**Your assignment**:
Pull out of the data below the stretch of lines bounded by the one containing "v komprimovaném adresáři." and the one containing "Mezi další významné", both bounds included, unchanged.

START Provided material

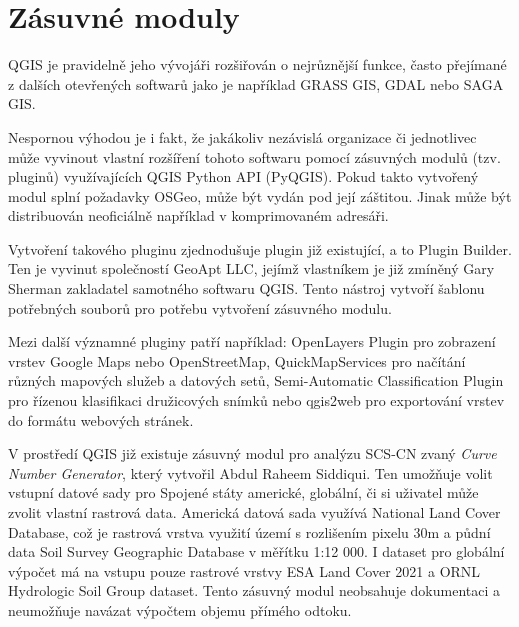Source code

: \documentclass[a4paper,oneside,12pt]{book}
\begin{document}
 \section{Zásuvné moduly} \label{moduly}

\hspace{10mm} QGIS je pravidelně jeho vývojáři rozšiřován o nejrůznější funkce, často přejímané z dalších otevřených softwarů jako je například GRASS GIS, GDAL nebo SAGA GIS.\cite{Baghdadi2018}

\hspace{10mm} Nespornou výhodou je i fakt, že jakákoliv nezávislá organizace či jednotlivec může vyvinout vlastní rozšíření tohoto softwaru pomocí zásuvných modulů (tzv. pluginů) využívajících QGIS Python API (PyQGIS). Pokud takto vytvořený modul splní požadavky OSGeo, může být vydán pod její záštitou. Jinak může být distribuován neoficiálně například v komprimovaném adresáři.

\hspace{10mm} Vytvoření takového pluginu zjednodušuje plugin již existující, a to Plugin Builder. Ten je vyvinut společností GeoApt LLC, jejímž vlastníkem je již zmíněný Gary Sherman zakladatel samotného softwaru QGIS. Tento nástroj vytvoří šablonu potřebných souborů pro potřebu vytvoření zásuvného modulu. \cite{QPwvEntkWdxPk0Lz}

\hspace{10mm} Mezi další významné pluginy patří například: OpenLayers Plugin pro zobrazení vrstev Google Maps nebo OpenStreetMap, QuickMapServices pro načítání různých mapových služeb a datových setů, Semi-Automatic Classification Plugin pro řízenou klasifikaci družicových snímků nebo qgis2web pro exportování vrstev do formátu webových stránek. \cite{QPwvEntkWdxPk0Lz}

\hspace{10mm} V prostředí QGIS již existuje zásuvný modul pro analýzu SCS-CN zvaný \textit{Curve Number Generator}, který vytvořil Abdul Raheem Siddiqui. Ten umožňuje volit vstupní datové sady pro Spojené státy americké, globální, či si uživatel může zvolit vlastní rastrová data. Americká datová sada využívá National Land Cover Database, což je rastrová vrstva využití území s rozlišením pixelu 30m a půdní data Soil Survey Geographic Database v měřítku 1:12 000. I dataset pro globální výpočet má na vstupu pouze rastrové vrstvy ESA Land Cover 2021 a ORNL Hydrologic Soil Group dataset. Tento zásuvný modul neobsahuje dokumentaci a neumožňuje navázat výpočtem objemu přímého odtoku. \cite{siddiqui2020}
\end{document}
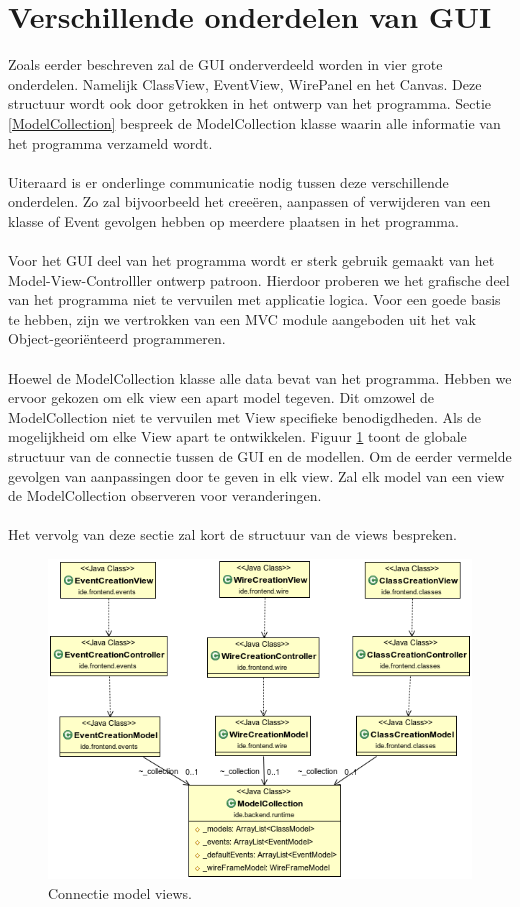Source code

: \documentclass[]{article}
\begin{document}
\section{Verschillende onderdelen van GUI}
Zoals eerder beschreven zal de GUI onderverdeeld worden in vier grote onderdelen. Namelijk ClassView, EventView, WirePanel en het Canvas. Deze structuur wordt ook door getrokken in het ontwerp van het programma. Sectie \ref{ModelCollection} bespreek de ModelCollection klasse waarin alle informatie van het programma verzameld wordt.\\\\
Uiteraard is er onderlinge communicatie nodig tussen deze verschillende onderdelen. Zo zal bijvoorbeeld het cree\"{e}ren, aanpassen of verwijderen van een klasse of Event gevolgen hebben op meerdere plaatsen in het programma.\\\\
Voor het GUI deel van het programma wordt er sterk gebruik gemaakt van het Model-View-Controlller ontwerp patroon. Hierdoor proberen we het grafische deel van het programma niet te vervuilen met applicatie logica. Voor een goede basis te hebben, zijn we vertrokken van een MVC module aangeboden uit het vak Object-geori\"{e}nteerd programmeren.\\\\
Hoewel de ModelCollection klasse alle data bevat van het programma. Hebben we ervoor gekozen om elk view een apart model tegeven. Dit omzowel de ModelCollection niet te vervuilen met View specifieke benodigdheden. Als de mogelijkheid om elke View apart te ontwikkelen. Figuur \ref{highlevelViews} toont de globale structuur van de connectie tussen de GUI en de modellen. Om de eerder vermelde gevolgen van aanpassingen door te geven in elk view. Zal elk model van een view de ModelCollection observeren voor veranderingen.\\\\
Het vervolg van deze sectie zal kort de structuur van de views bespreken. 
\begin{figure}[H]
  \centering
\includegraphics[scale=0.4]{AnalyseADTAlgorithm/viewsmvc/highlevel}
  \caption{Connectie model views.} \label{highlevelViews}
\end{figure}
\end{document}
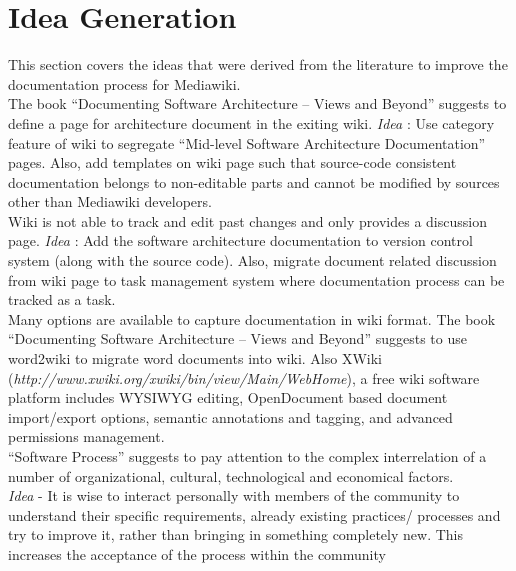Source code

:\section{Idea Generation}
\indent This section covers the ideas that were derived from the literature to improve the documentation process for Mediawiki.
\\\indent The book \enquote{Documenting Software Architecture – Views and Beyond} \cite{BachmannDocumentingSoftware2010} suggests to define a page for architecture document in the exiting wiki.
\emph{Idea} : Use category feature of wiki to segregate \enquote{Mid-level Software Architecture Documentation} pages. Also, add templates on wiki page such that source-code consistent documentation belongs to non-editable parts and cannot be modified by sources other than Mediawiki developers.
\newline
\\\indent Wiki is not able to track and edit past changes and only provides a discussion page.
\emph{Idea} : Add the software architecture documentation to version control system (along with the source code). Also, migrate document related discussion from wiki page to task management system where documentation process can be tracked as a task.
\\\indent Many options are available to capture documentation in wiki format. The book \enquote{Documenting Software Architecture – Views and Beyond} \cite{BachmannDocumentingSoftware2010} suggests to use word2wiki to migrate word documents into wiki. Also XWiki (\emph{http://www.xwiki.org/xwiki/bin/view/Main/WebHome}), a free wiki software platform includes WYSIWYG editing, OpenDocument based document import/export options, semantic annotations and tagging, and advanced permissions management.
\newline
\\\indent \enquote{Software Process} \cite{Fuggeffa1988} suggests to pay attention to the complex interrelation of a number of organizational, cultural, technological and economical factors.
\\\indent\emph{Idea}	- It is wise to interact personally with members of the community to understand their specific requirements, already existing practices/ processes and try to improve it, rather than bringing in something completely new. This increases the acceptance of the process within the community
\newline

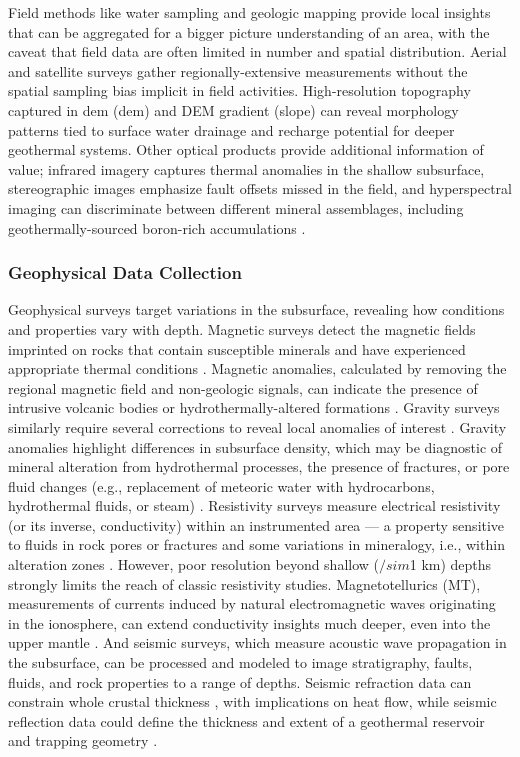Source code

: Field methods like water sampling and geologic mapping provide local insights that can be aggregated for a bigger picture understanding of an area, with the caveat that field data are often limited in number and spatial distribution. Aerial and satellite surveys gather regionally-extensive measurements without the spatial sampling bias implicit in field activities. High-resolution topography captured in \acrlong{dem} (\acrshort{dem}) and DEM gradient (slope) can reveal morphology patterns tied to surface water drainage and recharge potential for deeper geothermal systems. Other optical products provide additional information of value; infrared imagery captures thermal anomalies in the shallow subsurface, stereographic images emphasize fault offsets missed in the field, and hyperspectral imaging can discriminate between different mineral assemblages, including geothermally-sourced boron-rich accumulations .

\subsubsection{Geophysical Data Collection}
Geophysical surveys target variations in the subsurface, revealing how conditions and properties vary with depth. Magnetic surveys detect the magnetic fields imprinted on rocks that contain susceptible minerals and have experienced appropriate thermal conditions \citep[~p. 248-249]{lowrie_fundamentals_2007}. Magnetic anomalies, calculated by removing the regional magnetic field and non-geologic signals, can indicate the presence of intrusive volcanic bodies or hydrothermally-altered formations \citep[~p. 146]{glassley_geothermal_2015}. Gravity surveys similarly require several corrections to reveal local anomalies of interest \citep[~p. 59-62]{lowrie_fundamentals_2007}. Gravity anomalies highlight differences in subsurface density, which may be diagnostic of mineral alteration from hydrothermal processes, the presence of fractures, or pore fluid changes (e.g., replacement of meteoric water with hydrocarbons, hydrothermal fluids, or steam) \citep[~p. 150]{glassley_geothermal_2015}. Resistivity surveys measure electrical resistivity (or its inverse, conductivity) within an instrumented area --– a property sensitive to fluids in rock pores or fractures and some variations in mineralogy, i.e., within alteration zones \citep[~p. 147]{glassley_geothermal_2015}. However, poor resolution beyond shallow ($/sim$1 km) depths strongly limits the reach of classic resistivity studies. Magnetotellurics (MT), measurements of currents induced by natural electromagnetic waves originating in the ionosphere, can extend conductivity insights much deeper, even into the upper mantle \citep[~p. 225]{lowrie_fundamentals_2007}. And seismic surveys, which measure acoustic wave propagation in the subsurface, can be processed and modeled to image stratigraphy, faults, fluids, and rock properties to a range of depths. Seismic refraction data can constrain whole crustal thickness \citep[e.g.][]{holmes_oceanic_2009}, with implications on heat flow, while seismic reflection data could define the thickness and extent of a geothermal reservoir and trapping geometry \citep[e.g.][]{cappetti_new_2005}.

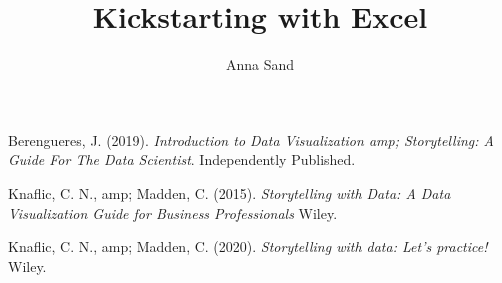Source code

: \documentclass{article}
\title{Kickstarting with Excel}
\author{Anna Sand}
\date{ }
\begin{document}
\maketitle

\begin{thebibliography}{3}
  Berengueres, J. (2019). \emph{Introduction to Data Visualization amp; Storytelling: A Guide For The Data Scientist}. Independently Published. 
 
  Knaflic, C. N., amp; Madden, C. (2015). \emph{Storytelling with Data: A Data Visualization Guide for Business Professionals} Wiley. 
 
 Knaflic, C. N., amp; Madden, C. (2020). \emph{Storytelling with data: Let's practice!} Wiley. 
\end{thebibliography}
\end{document}
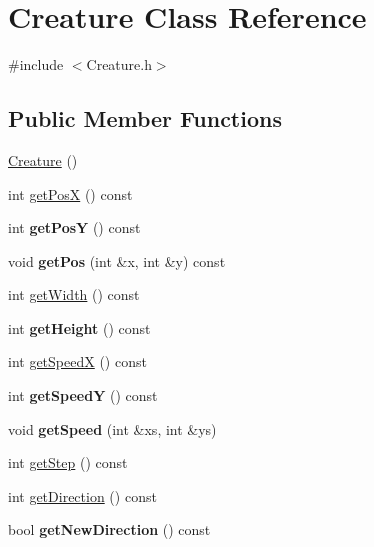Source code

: \hypertarget{class_creature}{}\section{Creature Class Reference}
\label{class_creature}


{\ttfamily \#include $<$Creature.\+h$>$}

\subsection*{Public Member Functions}
\begin{DoxyCompactItemize}
\item 
\hyperlink{class_creature_a597cc3b08ee17de46c3e7ec3cf0d9b58}{Creature} ()
\item 
int \hyperlink{class_creature_a0d7b89570fa2086394e383a19c030d91}{get\+Pos\+X} () const 
\item 
\hypertarget{class_creature_aef4463fa5caac121b213670f40cdc842}{}int {\bfseries get\+Pos\+Y} () const \label{class_creature_aef4463fa5caac121b213670f40cdc842}

\item 
\hypertarget{class_creature_a290c9f2bcb48d2e6d52a0e55b18827ca}{}void {\bfseries get\+Pos} (int \&x, int \&y) const \label{class_creature_a290c9f2bcb48d2e6d52a0e55b18827ca}

\item 
int \hyperlink{class_creature_a91a12d315874520b7644d67826c36aa6}{get\+Width} () const 
\item 
\hypertarget{class_creature_a5f1de5af0a601ec8f61106f777aad821}{}int {\bfseries get\+Height} () const \label{class_creature_a5f1de5af0a601ec8f61106f777aad821}

\item 
int \hyperlink{class_creature_a053890278a1c6b0d0a134ea4c57f1ca5}{get\+Speed\+X} () const 
\item 
\hypertarget{class_creature_a7f2dc664fe89dd7c2a7abb89367d367d}{}int {\bfseries get\+Speed\+Y} () const \label{class_creature_a7f2dc664fe89dd7c2a7abb89367d367d}

\item 
\hypertarget{class_creature_a5f08c0458f96e39efb3f6a2c45252a77}{}void {\bfseries get\+Speed} (int \&xs, int \&ys)\label{class_creature_a5f08c0458f96e39efb3f6a2c45252a77}

\item 
int \hyperlink{class_creature_ad7dd3cd12b019a2acb813af36e7cec8c}{get\+Step} () const 
\item 
int \hyperlink{class_creature_aa7f992633d31f221d6e9f4a459390238}{get\+Direction} () const 
\item 
\hypertarget{class_creature_a5daa6a36933c9883f58262edfdb48d01}{}bool {\bfseries get\+New\+Direction} () const \label{class_creature_a5daa6a36933c9883f58262edfdb48d01}


\end{DoxyCompactItemize}

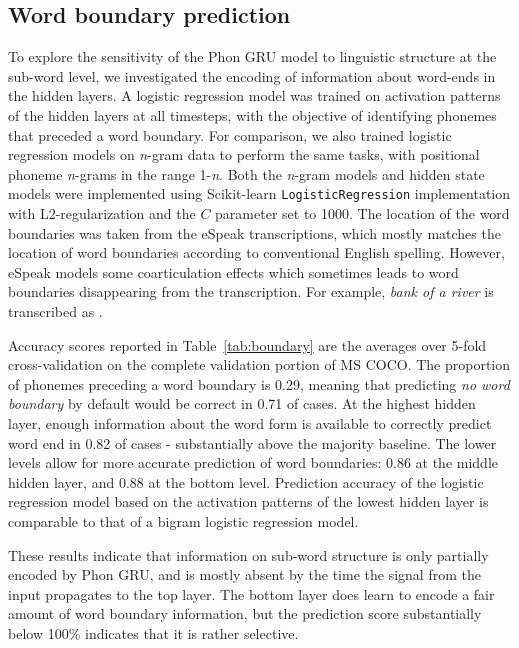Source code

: 
\subsection{Word boundary prediction}
To explore the sensitivity of the {\sc Phon GRU} model to linguistic structure at the sub-word level, we investigated the encoding of information about word-ends in the hidden layers. A logistic regression model was trained on activation patterns of the hidden layers at all timesteps, with the objective of identifying phonemes that preceded a word boundary. For comparison, we also trained logistic regression models on \textit{n}-gram data to perform the same tasks, with positional phoneme \textit{n}-grams in the range 1-\textit{n}. Both the \textit{n}-gram models and hidden state models were implemented using Scikit-learn \cite{scikit-learn} {\tt LogisticRegression} implementation with L2-regularization and the $C$ parameter set to 1000. The location of the word boundaries was taken from the eSpeak transcriptions, which mostly matches the location of word boundaries according to conventional English spelling. However, eSpeak models some coarticulation effects which sometimes leads to word boundaries disappearing from the transcription. For example, {\it bank of a river} is transcribed as .

Accuracy scores reported in Table~\ref{tab:boundary} are the averages over 5-fold cross-validation on the complete validation portion of MS COCO. The proportion of phonemes preceding a word boundary is 0.29, meaning that predicting {\it no word boundary} by default would be correct in 0.71 of cases. At the highest hidden layer, enough information about the word form is available to correctly predict word end in 0.82 of cases - substantially above the majority baseline. The lower levels allow for more accurate prediction of word boundaries: 0.86 at the middle hidden layer, and 0.88 at the bottom level. 
Prediction accuracy of the logistic regression model based on the activation patterns of the lowest hidden layer is comparable to that of a bigram logistic regression model.

These results indicate that information on sub-word structure is only partially encoded by {\sc Phon GRU}, and is mostly absent by the time the signal from the input propagates to the top layer. The bottom layer does learn to encode a fair amount of word boundary information, but the prediction score substantially below 100\% indicates that it is rather selective.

END Provided material

**Response to this exercise**:
\hspace{10mm} Nespornou výhodou je i fakt, že jakákoliv nezávislá organizace či jednotlivec může vyvinout vlastní rozšíření tohoto softwaru pomocí zásuvných modulů (tzv. pluginů) využívajících QGIS Python API (PyQGIS). Pokud takto vytvořený modul splní požadavky OSGeo, může být vydán pod její záštitou. Jinak může být distribuován neoficiálně například v komprimovaném adresáři.

\hspace{10mm} Vytvoření takového pluginu zjednodušuje plugin již existující, a to Plugin Builder. Ten je vyvinut společností GeoApt LLC, jejímž vlastníkem je již zmíněný Gary Sherman zakladatel samotného softwaru QGIS. Tento nástroj vytvoří šablonu potřebných souborů pro potřebu vytvoření zásuvného modulu. \cite{QPwvEntkWdxPk0Lz}

\hspace{10mm} Mezi další významné pluginy patří například: OpenLayers Plugin pro zobrazení vrstev Google Maps nebo OpenStreetMap, QuickMapServices pro načítání různých mapových služeb a datových setů, Semi-Automatic Classification Plugin pro řízenou klasifikaci družicových snímků nebo qgis2web pro exportování vrstev do formátu webových stránek. \cite{QPwvEntkWdxPk0Lz}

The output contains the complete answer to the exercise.